■ **EXERCISE BRIEF**
Reproduce all records exactly.

■ **SUPPLIED DATA**
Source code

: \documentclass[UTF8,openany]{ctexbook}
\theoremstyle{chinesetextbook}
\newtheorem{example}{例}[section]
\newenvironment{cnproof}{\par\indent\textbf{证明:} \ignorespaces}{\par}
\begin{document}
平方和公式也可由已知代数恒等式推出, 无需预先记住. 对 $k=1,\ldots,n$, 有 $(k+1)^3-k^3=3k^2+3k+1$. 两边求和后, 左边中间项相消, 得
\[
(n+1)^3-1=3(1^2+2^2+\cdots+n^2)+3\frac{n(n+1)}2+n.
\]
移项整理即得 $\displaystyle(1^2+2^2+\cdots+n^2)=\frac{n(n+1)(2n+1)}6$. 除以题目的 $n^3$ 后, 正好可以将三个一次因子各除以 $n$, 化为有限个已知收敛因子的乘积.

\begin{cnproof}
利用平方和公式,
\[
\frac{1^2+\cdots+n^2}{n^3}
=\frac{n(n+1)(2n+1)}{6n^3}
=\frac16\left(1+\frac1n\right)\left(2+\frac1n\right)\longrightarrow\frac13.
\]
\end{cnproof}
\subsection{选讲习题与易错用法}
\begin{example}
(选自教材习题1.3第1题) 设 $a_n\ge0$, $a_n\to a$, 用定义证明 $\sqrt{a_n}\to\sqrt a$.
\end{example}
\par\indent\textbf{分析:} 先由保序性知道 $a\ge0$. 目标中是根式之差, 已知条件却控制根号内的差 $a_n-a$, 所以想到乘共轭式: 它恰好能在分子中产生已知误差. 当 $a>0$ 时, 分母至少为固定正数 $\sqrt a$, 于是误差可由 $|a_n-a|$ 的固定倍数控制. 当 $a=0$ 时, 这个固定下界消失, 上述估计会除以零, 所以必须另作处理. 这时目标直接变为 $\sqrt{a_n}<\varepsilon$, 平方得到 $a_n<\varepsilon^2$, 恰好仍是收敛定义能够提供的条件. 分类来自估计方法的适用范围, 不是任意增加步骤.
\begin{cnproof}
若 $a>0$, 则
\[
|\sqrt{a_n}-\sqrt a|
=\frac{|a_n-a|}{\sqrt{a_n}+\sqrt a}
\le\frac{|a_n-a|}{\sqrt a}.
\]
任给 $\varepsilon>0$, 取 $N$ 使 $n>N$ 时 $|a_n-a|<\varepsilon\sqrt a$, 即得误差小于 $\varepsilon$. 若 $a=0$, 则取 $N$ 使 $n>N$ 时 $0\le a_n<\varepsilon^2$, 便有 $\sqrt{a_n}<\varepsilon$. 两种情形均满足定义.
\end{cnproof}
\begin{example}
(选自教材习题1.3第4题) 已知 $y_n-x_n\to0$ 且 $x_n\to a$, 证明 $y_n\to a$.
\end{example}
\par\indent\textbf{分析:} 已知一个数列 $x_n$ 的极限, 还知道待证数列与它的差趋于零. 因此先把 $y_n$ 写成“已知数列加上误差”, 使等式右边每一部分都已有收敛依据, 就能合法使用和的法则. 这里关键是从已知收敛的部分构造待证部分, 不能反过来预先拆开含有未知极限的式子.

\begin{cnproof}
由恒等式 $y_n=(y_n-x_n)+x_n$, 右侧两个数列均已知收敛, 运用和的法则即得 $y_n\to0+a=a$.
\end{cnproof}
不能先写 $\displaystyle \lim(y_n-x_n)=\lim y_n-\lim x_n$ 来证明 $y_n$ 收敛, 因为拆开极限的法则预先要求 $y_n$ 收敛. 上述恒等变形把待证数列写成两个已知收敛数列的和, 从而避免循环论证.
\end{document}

■ **EXPECTED ANSWER**
Source code

: \documentclass[UTF8,openany]{ctexbook}
\theoremstyle{chinesetextbook}
\newtheorem{example}{例}[section]
\newenvironment{cnproof}{\par\indent\textbf{证明:} \ignorespaces}{\par}
\begin{document}
平方和公式也可由已知代数恒等式推出, 无需预先记住. 对 $k=1,\ldots,n$, 有 $(k+1)^3-k^3=3k^2+3k+1$. 两边求和后, 左边中间项相消, 得
\[
(n+1)^3-1=3(1^2+2^2+\cdots+n^2)+3\frac{n(n+1)}2+n.
\]
移项整理即得 $\displaystyle(1^2+2^2+\cdots+n^2)=\frac{n(n+1)(2n+1)}6$. 除以题目的 $n^3$ 后, 正好可以将三个一次因子各除以 $n$, 化为有限个已知收敛因子的乘积.

\begin{cnproof}
利用平方和公式,
\[
\frac{1^2+\cdots+n^2}{n^3}
=\frac{n(n+1)(2n+1)}{6n^3}
=\frac16\left(1+\frac1n\right)\left(2+\frac1n\right)\longrightarrow\frac13.
\]
\end{cnproof}
\subsection{选讲习题与易错用法}
\begin{example}
(选自教材习题1.3第1题) 设 $a_n\ge0$, $a_n\to a$, 用定义证明 $\sqrt{a_n}\to\sqrt a$.
\end{example}
\par\indent\textbf{分析:} 先由保序性知道 $a\ge0$. 目标中是根式之差, 已知条件却控制根号内的差 $a_n-a$, 所以想到乘共轭式: 它恰好能在分子中产生已知误差. 当 $a>0$ 时, 分母至少为固定正数 $\sqrt a$, 于是误差可由 $|a_n-a|$ 的固定倍数控制. 当 $a=0$ 时, 这个固定下界消失, 上述估计会除以零, 所以必须另作处理. 这时目标直接变为 $\sqrt{a_n}<\varepsilon$, 平方得到 $a_n<\varepsilon^2$, 恰好仍是收敛定义能够提供的条件. 分类来自估计方法的适用范围, 不是任意增加步骤.
\begin{cnproof}
若 $a>0$, 则
\[
|\sqrt{a_n}-\sqrt a|
=\frac{|a_n-a|}{\sqrt{a_n}+\sqrt a}
\le\frac{|a_n-a|}{\sqrt a}.
\]
任给 $\varepsilon>0$, 取 $N$ 使 $n>N$ 时 $|a_n-a|<\varepsilon\sqrt a$, 即得误差小于 $\varepsilon$. 若 $a=0$, 则取 $N$ 使 $n>N$ 时 $0\le a_n<\varepsilon^2$, 便有 $\sqrt{a_n}<\varepsilon$. 两种情形均满足定义.
\end{cnproof}
\begin{example}
(选自教材习题1.3第4题) 已知 $y_n-x_n\to0$ 且 $x_n\to a$, 证明 $y_n\to a$.
\end{example}
\par\indent\textbf{分析:} 已知一个数列 $x_n$ 的极限, 还知道待证数列与它的差趋于零. 因此先把 $y_n$ 写成“已知数列加上误差”, 使等式右边每一部分都已有收敛依据, 就能合法使用和的法则. 这里关键是从已知收敛的部分构造待证部分, 不能反过来预先拆开含有未知极限的式子.

\begin{cnproof}
由恒等式 $y_n=(y_n-x_n)+x_n$, 右侧两个数列均已知收敛, 运用和的法则即得 $y_n\to0+a=a$.
\end{cnproof}
不能先写 $\displaystyle \lim(y_n-x_n)=\lim y_n-\lim x_n$ 来证明 $y_n$ 收敛, 因为拆开极限的法则预先要求 $y_n$ 收敛. 上述恒等变形把待证数列写成两个已知收敛数列的和, 从而避免循环论证.
\end{document}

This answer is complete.